Captain Janeway is disappointed to learn the truth about Shannon, who was never a NASA astronaut, as Shannon was her childhood hero and the stories about her convinced her to join Starfleet. However, Neelix has provided a surprise: a gathering of the senior staff to celebrate their ancestors, and presenting Janeway with a photograph of the elderly Shannon, after she had married Henry and raised their extended family together. Janeway realizes that the revelation about Shannon should not impact what she has done with her own life.

== Production ==
Story-writers Brannon Braga and Joe Menosky developed the idea for the episode from a pitch from John de Lancie, who played Q in the series, which would have included Q and Guinan. Braga and Menosky wanted to create a more grounded story, and so a different direction was taken. Menosky stated about the writing, "Our original inspiration for this was to do an episode where we didn't see Voyager at all. All we saw was Kate Mulgrew playing a distant ancestor. The idea was to tell a quintessentially Star Trek story without any science fiction."

== Reception ==
In 2015, a Star Trek: Voyager binge-watching guide by W.I.R.E.D. suggested skipping this episode. McMillan criticized the episode, saying it was clearly intended to be a special episode looking at Janeway's ancestor and inspiration, but rather than showing "women can be important astronauts too, the episode instead detours into an awkward [...] morality play about big business crushing the little guy around the turn of the millennium". Jammer's Reviews gave it 3 out of 4 stars. Tor.com gave it 5 out of 10.

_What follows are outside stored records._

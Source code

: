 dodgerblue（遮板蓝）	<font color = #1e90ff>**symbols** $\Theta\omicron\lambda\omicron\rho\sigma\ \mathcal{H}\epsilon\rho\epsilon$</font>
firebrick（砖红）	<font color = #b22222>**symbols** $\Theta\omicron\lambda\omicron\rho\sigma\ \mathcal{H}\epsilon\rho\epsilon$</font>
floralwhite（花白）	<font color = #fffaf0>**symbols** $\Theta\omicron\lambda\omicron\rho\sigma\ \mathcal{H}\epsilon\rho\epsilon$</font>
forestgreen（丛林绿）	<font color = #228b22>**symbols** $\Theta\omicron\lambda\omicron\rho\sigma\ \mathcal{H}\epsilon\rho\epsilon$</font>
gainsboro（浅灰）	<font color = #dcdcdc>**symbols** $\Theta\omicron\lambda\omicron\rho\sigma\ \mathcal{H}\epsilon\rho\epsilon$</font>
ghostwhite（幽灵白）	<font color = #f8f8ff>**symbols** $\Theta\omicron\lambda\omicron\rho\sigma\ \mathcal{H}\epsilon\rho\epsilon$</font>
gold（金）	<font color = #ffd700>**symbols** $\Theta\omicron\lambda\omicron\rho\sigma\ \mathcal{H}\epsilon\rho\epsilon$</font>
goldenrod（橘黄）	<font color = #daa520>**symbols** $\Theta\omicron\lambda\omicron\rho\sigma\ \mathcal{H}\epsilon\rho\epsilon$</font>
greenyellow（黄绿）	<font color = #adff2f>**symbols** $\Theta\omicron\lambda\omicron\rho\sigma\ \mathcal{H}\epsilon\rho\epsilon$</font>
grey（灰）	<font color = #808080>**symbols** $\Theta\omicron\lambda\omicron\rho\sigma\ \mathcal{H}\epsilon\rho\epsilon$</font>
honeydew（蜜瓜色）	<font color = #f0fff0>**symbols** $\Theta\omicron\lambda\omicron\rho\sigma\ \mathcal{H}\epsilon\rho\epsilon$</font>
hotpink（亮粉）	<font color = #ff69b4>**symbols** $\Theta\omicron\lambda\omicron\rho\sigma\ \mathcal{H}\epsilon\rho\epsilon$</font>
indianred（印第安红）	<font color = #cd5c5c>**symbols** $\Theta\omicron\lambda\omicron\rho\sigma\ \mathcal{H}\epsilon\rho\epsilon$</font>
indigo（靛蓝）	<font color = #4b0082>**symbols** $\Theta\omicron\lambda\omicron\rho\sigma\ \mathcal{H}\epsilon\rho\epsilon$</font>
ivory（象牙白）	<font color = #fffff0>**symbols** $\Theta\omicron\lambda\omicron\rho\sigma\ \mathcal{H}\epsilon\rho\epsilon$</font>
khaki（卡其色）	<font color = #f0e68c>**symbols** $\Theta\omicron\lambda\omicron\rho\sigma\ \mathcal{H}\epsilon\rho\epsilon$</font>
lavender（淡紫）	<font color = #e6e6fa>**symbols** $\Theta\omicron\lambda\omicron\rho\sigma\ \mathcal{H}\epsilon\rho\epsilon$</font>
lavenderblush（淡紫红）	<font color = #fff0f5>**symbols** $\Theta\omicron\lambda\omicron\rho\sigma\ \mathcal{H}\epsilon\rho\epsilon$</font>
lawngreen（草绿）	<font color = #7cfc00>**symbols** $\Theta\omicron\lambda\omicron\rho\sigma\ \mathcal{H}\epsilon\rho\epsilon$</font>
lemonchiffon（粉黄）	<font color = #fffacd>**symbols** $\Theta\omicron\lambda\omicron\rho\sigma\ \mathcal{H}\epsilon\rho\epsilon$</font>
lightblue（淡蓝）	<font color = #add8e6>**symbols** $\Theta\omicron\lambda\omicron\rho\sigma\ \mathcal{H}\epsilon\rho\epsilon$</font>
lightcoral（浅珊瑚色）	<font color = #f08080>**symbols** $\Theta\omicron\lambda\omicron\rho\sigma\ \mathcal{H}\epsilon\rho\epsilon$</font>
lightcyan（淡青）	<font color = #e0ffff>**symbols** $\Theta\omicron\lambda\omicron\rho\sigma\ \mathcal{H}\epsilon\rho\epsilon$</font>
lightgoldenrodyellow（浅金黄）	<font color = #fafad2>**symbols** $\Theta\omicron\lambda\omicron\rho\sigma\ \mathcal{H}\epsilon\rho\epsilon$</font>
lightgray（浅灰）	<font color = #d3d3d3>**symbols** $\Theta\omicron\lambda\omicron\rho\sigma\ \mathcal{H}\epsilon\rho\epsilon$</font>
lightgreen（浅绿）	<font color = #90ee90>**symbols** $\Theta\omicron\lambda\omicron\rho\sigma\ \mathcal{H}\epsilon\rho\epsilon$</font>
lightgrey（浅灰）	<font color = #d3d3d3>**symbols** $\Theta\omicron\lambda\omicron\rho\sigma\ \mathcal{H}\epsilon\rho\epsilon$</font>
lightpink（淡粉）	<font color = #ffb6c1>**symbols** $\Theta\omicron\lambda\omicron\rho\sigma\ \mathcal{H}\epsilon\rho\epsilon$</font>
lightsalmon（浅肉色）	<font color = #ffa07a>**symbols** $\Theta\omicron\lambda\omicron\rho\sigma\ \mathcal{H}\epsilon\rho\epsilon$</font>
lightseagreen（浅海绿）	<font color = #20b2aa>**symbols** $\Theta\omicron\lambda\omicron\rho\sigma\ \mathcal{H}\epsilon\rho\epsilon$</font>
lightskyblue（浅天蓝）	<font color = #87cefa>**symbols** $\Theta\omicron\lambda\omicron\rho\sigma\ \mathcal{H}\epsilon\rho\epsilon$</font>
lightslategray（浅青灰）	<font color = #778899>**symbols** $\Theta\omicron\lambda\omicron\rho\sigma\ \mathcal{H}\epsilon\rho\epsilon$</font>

In 2020, The Digital Fix praised this for experimenting with storytelling by using the historical setting, and felt it "could have been great" but ended up as "somewhat dull Hallmark movie".

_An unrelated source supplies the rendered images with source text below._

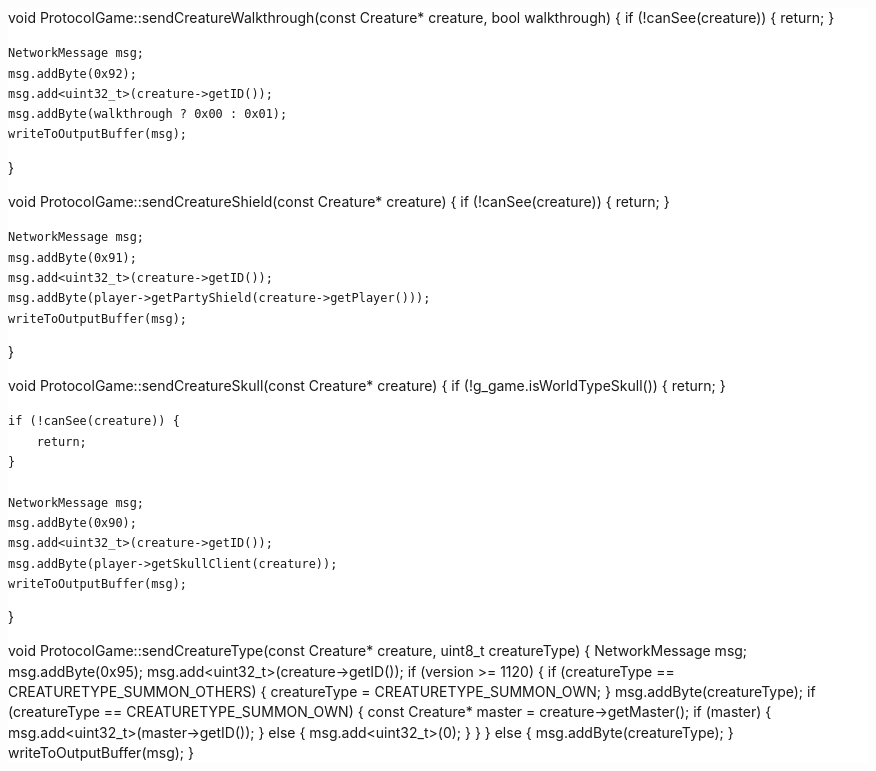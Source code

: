 void ProtocolGame::sendCreatureWalkthrough(const Creature* creature, bool walkthrough)
{
	if (!canSee(creature)) {
		return;
	}

	NetworkMessage msg;
	msg.addByte(0x92);
	msg.add<uint32_t>(creature->getID());
	msg.addByte(walkthrough ? 0x00 : 0x01);
	writeToOutputBuffer(msg);
}

void ProtocolGame::sendCreatureShield(const Creature* creature)
{
	if (!canSee(creature)) {
		return;
	}

	NetworkMessage msg;
	msg.addByte(0x91);
	msg.add<uint32_t>(creature->getID());
	msg.addByte(player->getPartyShield(creature->getPlayer()));
	writeToOutputBuffer(msg);
}

void ProtocolGame::sendCreatureSkull(const Creature* creature)
{
	if (!g_game.isWorldTypeSkull()) {
		return;
	}

	if (!canSee(creature)) {
		return;
	}

	NetworkMessage msg;
	msg.addByte(0x90);
	msg.add<uint32_t>(creature->getID());
	msg.addByte(player->getSkullClient(creature));
	writeToOutputBuffer(msg);
}

void ProtocolGame::sendCreatureType(const Creature* creature, uint8_t creatureType)
{
	NetworkMessage msg;
	msg.addByte(0x95);
	msg.add<uint32_t>(creature->getID());
	if (version >= 1120) {
		if (creatureType == CREATURETYPE_SUMMON_OTHERS) {
			creatureType = CREATURETYPE_SUMMON_OWN;
		}
		msg.addByte(creatureType);
		if (creatureType == CREATURETYPE_SUMMON_OWN) {
			const Creature* master = creature->getMaster();
			if (master) {
				msg.add<uint32_t>(master->getID());
			} else {
				msg.add<uint32_t>(0);
			}
		}
	} else {
		msg.addByte(creatureType);
	}
	writeToOutputBuffer(msg);
}
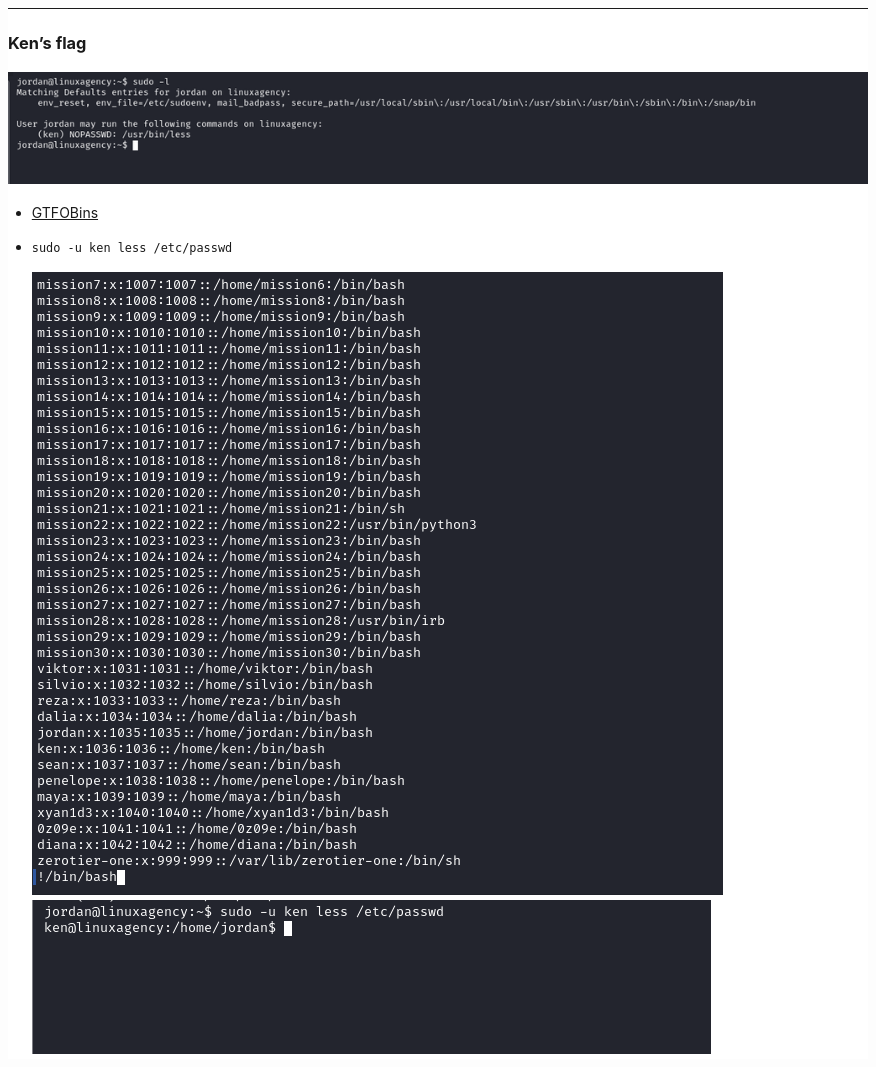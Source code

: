 ***

### Ken’s flag <a href="#ken" id="ken"></a>

![Untitled](<images/Untitled 55.png>)

* [GTFOBins](https://gtfobins.github.io/gtfobins/less/#sudo)
*   `sudo -u ken less /etc/passwd`

    <img src="images/Untitled 56.png" alt="Untitled" data-size="original">

    <img src="images/Untitled 57.png" alt="Untitled" data-size="original">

TrekNews.net ranked this the 8th best episode of Star Trek: Voyager in 2016. They note that the character Captain Janeway remembers one of her ancestors in this episode, and it examines how our perceptions of people can change over time.

== Releases ==
"11:59" was released on LaserDisc in Japan on June 22, 2001, as part of 5th Season vol.2, which included episodes from "Dark Frontier" to "Equinox, Part I". The episode had two audio tracks, English and Japanese. This set had 6 double sided 12" optical discs giving a total runtime of 552 minutes.

On November 9, 2004, this episode was released as part of the Season 5 DVD box set of Star Trek: Voyager. The box set includes 7 DVD optical discs with all the episodes in Season 5 with some extra features, and the episodes have a Dolby 5.1 Digital Audio track.